**Provided records**
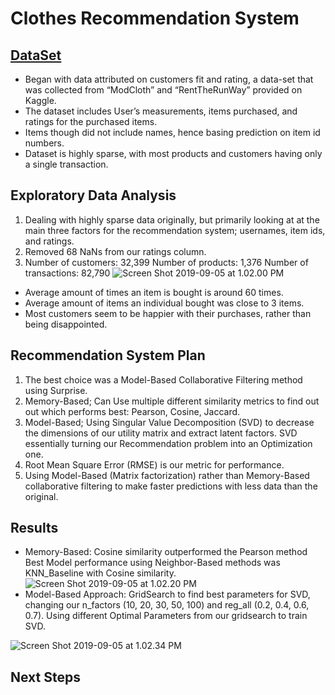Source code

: # Clothes Recommendation System
## [DataSet](https://www.kaggle.com/rmisra/clothing-fit-dataset-for-size-recommendation)
* Began with data attributed on customers fit and rating, a data-set that was collected from “ModCloth” and “RentTheRunWay” provided on Kaggle.
* The dataset includes User’s measurements, items purchased, and ratings for the purchased items.
* Items though did not include names, hence basing prediction on item id numbers.
* Dataset is highly sparse, with most products and customers having only a single transaction.
## Exploratory Data Analysis
1. Dealing with highly sparse data originally, but primarily looking at at the main three factors for the recommendation system; usernames, item ids, and ratings.
2. Removed 68 NaNs from our ratings column.
3. Number of customers: 32,399  Number of products: 1,376 Number of transactions: 82,790
![Screen Shot 2019-09-05 at 1.02.00 PM](https://github.com/klemma14/Clothes-Recommendation-System/blob/master/Data-Visuals/Screen%20Shot%202019-09-05%20at%201.02.00%20PM.png)
* Average amount of times an item is bought is around 60 times.
* Average amount of items an individual bought was close to 3 items.
* Most customers seem to be happier with their purchases, rather than being disappointed.
## Recommendation System Plan
1. The best choice was a Model-Based Collaborative Filtering method using Surprise.
2. Memory-Based; Can Use multiple different similarity metrics to find out out which performs best: Pearson, Cosine, Jaccard.
3. Model-Based; Using Singular Value Decomposition (SVD) to decrease the dimensions of our utility matrix and extract latent factors.
SVD essentially turning our Recommendation problem into an Optimization one.
4. Root Mean Square Error (RMSE) is our metric for performance.
5. Using Model-Based (Matrix factorization) rather than Memory-Based collaborative filtering to make faster predictions with less data than the original.
## Results
* Memory-Based: Cosine similarity outperformed the Pearson method
Best Model performance using Neighbor-Based methods was KNN_Baseline with Cosine similarity.
![Screen Shot 2019-09-05 at 1.02.20 PM](https://github.com/klemma14/Clothes-Recommendation-System/blob/master/Data-Visuals/Screen%20Shot%202019-09-05%20at%201.02.20%20PM.png)
* Model-Based Approach: GridSearch to find best parameters for SVD, changing our n_factors (10, 20, 30, 50, 100) and reg_all (0.2, 0.4, 0.6, 0.7).
Using different Optimal Parameters from our gridsearch to train SVD.

![Screen Shot 2019-09-05 at 1.02.34 PM](https://github.com/klemma14/Clothes-Recommendation-System/blob/master/Data-Visuals/Screen%20Shot%202019-09-05%20at%201.02.34%20PM.png)
## Next Steps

**Work to be completed**
Look through the entries above and report each line where the string "from" occurs.

**Solved exercise**
* Began with data attributed on customers fit and rating, a data-set that was collected from “ModCloth” and “RentTheRunWay” provided on Kaggle.
2. Removed 68 NaNs from our ratings column.
Using different Optimal Parameters from our gridsearch to train SVD.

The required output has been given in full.